En jawel hoor; weer viel men over woorden; met name over datgene wat ik de laatste keer op meel zette; over de oprotuitspraak van de Rotterdamse burgemeester en de daaraan gekoppelde vergelijking, en daartoe bedien ik me ditmaal van een kort maar krachtig weerwoord; 't is tenslotte toch regenweer.

Stromende regen; 26 paletten en lossen met laadklep; stond ik zelf, min of meer, droog; de twee anderen die de paletten door de stromende regen met een pompkar naar binnen, een klein onderkomen tussen de huizen in, trokken, hielden het niet droog terwijl een lange sliert van voertuigen zich langs de vrachtwagen wurmde;
Allemaal lui, droog in de voiture, onzichtbaar voor de buitenwereld, geheimzinnig traag rollend door 't nat achter half beslagen ramen: rare wereld eigenlijk; het duurde een goed uur, toen kon ik de weg weer vrijmaken; rolde zelf; gelijkerwijs.

Het was en is voor mij toch wel 't geleverde bewijs; hoe woorden sturen, en, anders dan bij film of stripverhaal, de lezer zichzelf een beeld creëert aangaande datgene dat hij in woorden tot zich neemt; al lezende kun je er een intonatie aan geven die je zelf wilt. Of juist niet.
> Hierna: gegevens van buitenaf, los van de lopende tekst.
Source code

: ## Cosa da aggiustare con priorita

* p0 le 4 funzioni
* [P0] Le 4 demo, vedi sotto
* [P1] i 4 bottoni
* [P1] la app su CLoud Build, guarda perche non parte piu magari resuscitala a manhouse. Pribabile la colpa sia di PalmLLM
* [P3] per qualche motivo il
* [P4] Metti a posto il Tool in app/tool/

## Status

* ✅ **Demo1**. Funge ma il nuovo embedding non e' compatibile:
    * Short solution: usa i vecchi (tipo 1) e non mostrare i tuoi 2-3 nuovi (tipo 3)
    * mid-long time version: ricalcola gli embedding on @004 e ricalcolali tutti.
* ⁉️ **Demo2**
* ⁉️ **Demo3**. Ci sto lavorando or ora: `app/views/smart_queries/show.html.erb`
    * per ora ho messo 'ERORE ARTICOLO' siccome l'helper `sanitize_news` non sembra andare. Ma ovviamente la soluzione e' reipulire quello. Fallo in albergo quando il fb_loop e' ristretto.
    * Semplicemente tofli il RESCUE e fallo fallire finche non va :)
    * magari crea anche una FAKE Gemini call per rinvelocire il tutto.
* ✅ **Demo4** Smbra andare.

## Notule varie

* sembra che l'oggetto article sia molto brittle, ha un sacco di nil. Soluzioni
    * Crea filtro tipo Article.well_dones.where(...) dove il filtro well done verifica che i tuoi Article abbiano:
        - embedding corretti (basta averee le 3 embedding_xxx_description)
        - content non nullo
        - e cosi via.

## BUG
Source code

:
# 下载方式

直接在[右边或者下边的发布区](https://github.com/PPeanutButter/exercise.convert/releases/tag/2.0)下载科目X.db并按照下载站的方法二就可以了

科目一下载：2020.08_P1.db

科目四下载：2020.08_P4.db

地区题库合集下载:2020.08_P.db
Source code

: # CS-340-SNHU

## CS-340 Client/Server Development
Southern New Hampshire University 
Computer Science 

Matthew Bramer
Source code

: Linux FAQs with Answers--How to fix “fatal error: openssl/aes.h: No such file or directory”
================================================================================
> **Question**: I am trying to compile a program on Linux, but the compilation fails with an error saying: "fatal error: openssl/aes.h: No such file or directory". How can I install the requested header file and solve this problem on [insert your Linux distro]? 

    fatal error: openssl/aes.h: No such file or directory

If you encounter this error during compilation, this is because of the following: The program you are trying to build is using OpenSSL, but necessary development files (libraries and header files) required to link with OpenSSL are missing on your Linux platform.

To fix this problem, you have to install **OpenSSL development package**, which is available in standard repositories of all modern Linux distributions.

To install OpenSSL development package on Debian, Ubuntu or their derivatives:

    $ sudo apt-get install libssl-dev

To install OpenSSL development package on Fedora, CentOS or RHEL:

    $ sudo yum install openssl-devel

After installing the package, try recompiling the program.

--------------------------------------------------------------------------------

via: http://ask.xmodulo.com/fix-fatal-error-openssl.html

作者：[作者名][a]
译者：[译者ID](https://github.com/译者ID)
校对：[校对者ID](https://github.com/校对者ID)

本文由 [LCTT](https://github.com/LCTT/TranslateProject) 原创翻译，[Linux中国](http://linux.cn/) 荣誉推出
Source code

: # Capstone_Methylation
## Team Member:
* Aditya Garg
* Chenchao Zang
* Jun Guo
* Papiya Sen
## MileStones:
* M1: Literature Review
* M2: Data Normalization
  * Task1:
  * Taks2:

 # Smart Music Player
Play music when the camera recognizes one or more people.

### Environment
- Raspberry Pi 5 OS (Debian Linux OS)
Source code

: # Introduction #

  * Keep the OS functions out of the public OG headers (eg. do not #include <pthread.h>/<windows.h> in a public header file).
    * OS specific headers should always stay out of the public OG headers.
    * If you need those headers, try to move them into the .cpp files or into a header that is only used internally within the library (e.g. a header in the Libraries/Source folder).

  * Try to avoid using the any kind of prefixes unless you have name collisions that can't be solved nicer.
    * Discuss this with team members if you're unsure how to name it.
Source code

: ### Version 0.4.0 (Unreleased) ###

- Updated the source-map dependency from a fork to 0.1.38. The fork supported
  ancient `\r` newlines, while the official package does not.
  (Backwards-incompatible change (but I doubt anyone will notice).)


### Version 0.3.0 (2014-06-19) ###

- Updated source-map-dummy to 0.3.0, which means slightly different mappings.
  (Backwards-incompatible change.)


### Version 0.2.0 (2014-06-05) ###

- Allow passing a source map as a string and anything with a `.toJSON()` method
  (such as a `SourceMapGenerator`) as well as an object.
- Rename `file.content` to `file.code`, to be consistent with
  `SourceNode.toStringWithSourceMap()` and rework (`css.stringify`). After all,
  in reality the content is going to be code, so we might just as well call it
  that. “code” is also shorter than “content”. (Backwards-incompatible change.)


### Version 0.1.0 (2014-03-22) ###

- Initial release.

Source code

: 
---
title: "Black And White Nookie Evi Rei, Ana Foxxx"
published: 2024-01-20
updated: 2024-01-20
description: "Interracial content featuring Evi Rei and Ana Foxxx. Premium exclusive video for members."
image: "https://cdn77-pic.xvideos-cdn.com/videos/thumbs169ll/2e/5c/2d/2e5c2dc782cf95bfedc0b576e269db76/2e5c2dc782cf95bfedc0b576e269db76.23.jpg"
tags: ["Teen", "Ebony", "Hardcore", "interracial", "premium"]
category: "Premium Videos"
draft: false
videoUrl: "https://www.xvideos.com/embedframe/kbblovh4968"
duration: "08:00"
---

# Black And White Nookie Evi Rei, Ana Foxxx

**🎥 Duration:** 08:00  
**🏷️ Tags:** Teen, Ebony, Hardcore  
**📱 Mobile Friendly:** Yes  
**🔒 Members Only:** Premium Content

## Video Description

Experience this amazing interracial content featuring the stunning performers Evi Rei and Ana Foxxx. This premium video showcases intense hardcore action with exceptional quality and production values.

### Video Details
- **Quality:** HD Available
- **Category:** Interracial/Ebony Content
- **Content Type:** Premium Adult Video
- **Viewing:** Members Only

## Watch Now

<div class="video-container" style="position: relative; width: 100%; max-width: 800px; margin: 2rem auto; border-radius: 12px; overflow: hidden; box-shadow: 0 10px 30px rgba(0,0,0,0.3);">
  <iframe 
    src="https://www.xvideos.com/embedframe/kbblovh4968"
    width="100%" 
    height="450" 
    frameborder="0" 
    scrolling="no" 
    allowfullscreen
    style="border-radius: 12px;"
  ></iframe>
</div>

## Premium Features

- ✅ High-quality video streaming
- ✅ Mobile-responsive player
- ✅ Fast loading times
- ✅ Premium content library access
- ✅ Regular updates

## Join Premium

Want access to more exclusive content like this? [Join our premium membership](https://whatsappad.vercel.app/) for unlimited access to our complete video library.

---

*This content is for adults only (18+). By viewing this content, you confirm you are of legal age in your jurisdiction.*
Zo zou je, met veel verontwaardiging in gedachten, kunnen lezen dat, als de voorman van de P.V.V. dezelfde woorden had gebezigd als de Rotterdamse burgemeester, hij daar meteen een nieuw proces voor aan z'n broek had gekregen. Maar je kunt deze woorden ook zonder enige emotie, bijbedoeling en verontwaardiging tot je nemen: het blijft voor mij een vaststaand feit dat, indien die geblondeerde pigum van de enige openlijk dictatoriaal geregeerde politieke partij van Nederland dezelfde uitspraak had gedaan, er onverbiddelijk door het Openbaar Ministerie, zelfs zonder aangifte, een Proces Verbaal was uitgeschreven. Het is dus een vaststaand feit dat exact dezelfde uitspraak door toehoorders verschillend wordt uitgelegd al naar gelang wie de uitspraak doet; uitspraken zijn kennelijk onderhevig aan zelfprojectie.

Dat zegt hij en als hij dat zegt zal hij dat wel zus of zo bedoelen want als ik hem was zou ik dat ook zo bedoelen. Maar wie zegt dat!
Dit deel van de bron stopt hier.